Man Utd plans to lay off up to 200 additional employees
Manchester United will make up to 200 jobs redundant to “return the club to profitability”.
About 250 members of staff were made redundant last year in a first wave of cost-cutting measures by co-owner Sir Jim Ratcliffe.
In a meeting with staff on Monday, United chief executive Omar Berrada informed employees that there would be a fresh round of redundancies as part of a “transformation plan”.
A club statement read: “The transformation plan aims to return the club to profitability after five consecutive years of losses since 2019.”
It added that “approximately 150-200 jobs may be made redundant, subject to a consultation process with employees”, with the process expected to take between three and four months.

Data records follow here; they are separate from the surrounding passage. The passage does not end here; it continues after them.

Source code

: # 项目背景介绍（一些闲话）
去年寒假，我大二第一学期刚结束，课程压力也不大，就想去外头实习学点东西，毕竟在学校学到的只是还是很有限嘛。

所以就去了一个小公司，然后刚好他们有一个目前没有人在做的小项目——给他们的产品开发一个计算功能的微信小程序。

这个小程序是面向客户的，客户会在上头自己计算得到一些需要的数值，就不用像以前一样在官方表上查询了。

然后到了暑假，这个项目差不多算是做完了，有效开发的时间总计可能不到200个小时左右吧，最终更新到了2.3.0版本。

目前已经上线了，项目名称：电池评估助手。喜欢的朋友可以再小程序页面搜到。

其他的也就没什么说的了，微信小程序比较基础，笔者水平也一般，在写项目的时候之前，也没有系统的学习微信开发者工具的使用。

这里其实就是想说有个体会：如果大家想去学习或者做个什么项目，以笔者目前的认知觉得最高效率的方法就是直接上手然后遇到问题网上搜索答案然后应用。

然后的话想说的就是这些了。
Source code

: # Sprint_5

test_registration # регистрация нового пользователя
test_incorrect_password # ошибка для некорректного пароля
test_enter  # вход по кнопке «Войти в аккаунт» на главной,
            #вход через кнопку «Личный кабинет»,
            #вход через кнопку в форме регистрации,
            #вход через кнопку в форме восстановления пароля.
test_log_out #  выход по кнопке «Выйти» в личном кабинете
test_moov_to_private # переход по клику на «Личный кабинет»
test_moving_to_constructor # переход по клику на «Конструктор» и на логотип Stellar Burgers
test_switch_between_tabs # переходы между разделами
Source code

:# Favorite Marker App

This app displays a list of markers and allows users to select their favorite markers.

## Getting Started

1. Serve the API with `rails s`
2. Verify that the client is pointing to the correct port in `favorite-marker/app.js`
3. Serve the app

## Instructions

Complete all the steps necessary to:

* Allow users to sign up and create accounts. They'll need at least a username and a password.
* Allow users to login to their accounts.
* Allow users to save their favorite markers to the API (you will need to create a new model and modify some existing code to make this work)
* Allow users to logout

As of 30 June 2024, Manchester United had 1,140 employees, so 450 redundancies would be 39% of the club’s workforce.
Last week the club revealed a loss of £27.7m in their second quarter financial results and the Red Devils have lost more than £300m over the past three years.
United are on course for their lowest finish in the Premier League era as Ruben Amorim’s team are 15th in the table after Saturday’s 2-2 draw at Everton.
The club statement added that the additional measures are being taken to “improve the club’s financial sustainability and enhance operational efficiency.
“This will create a more solid financial platform from which the club can invest in men’s and women’s football success and improved infrastructure.”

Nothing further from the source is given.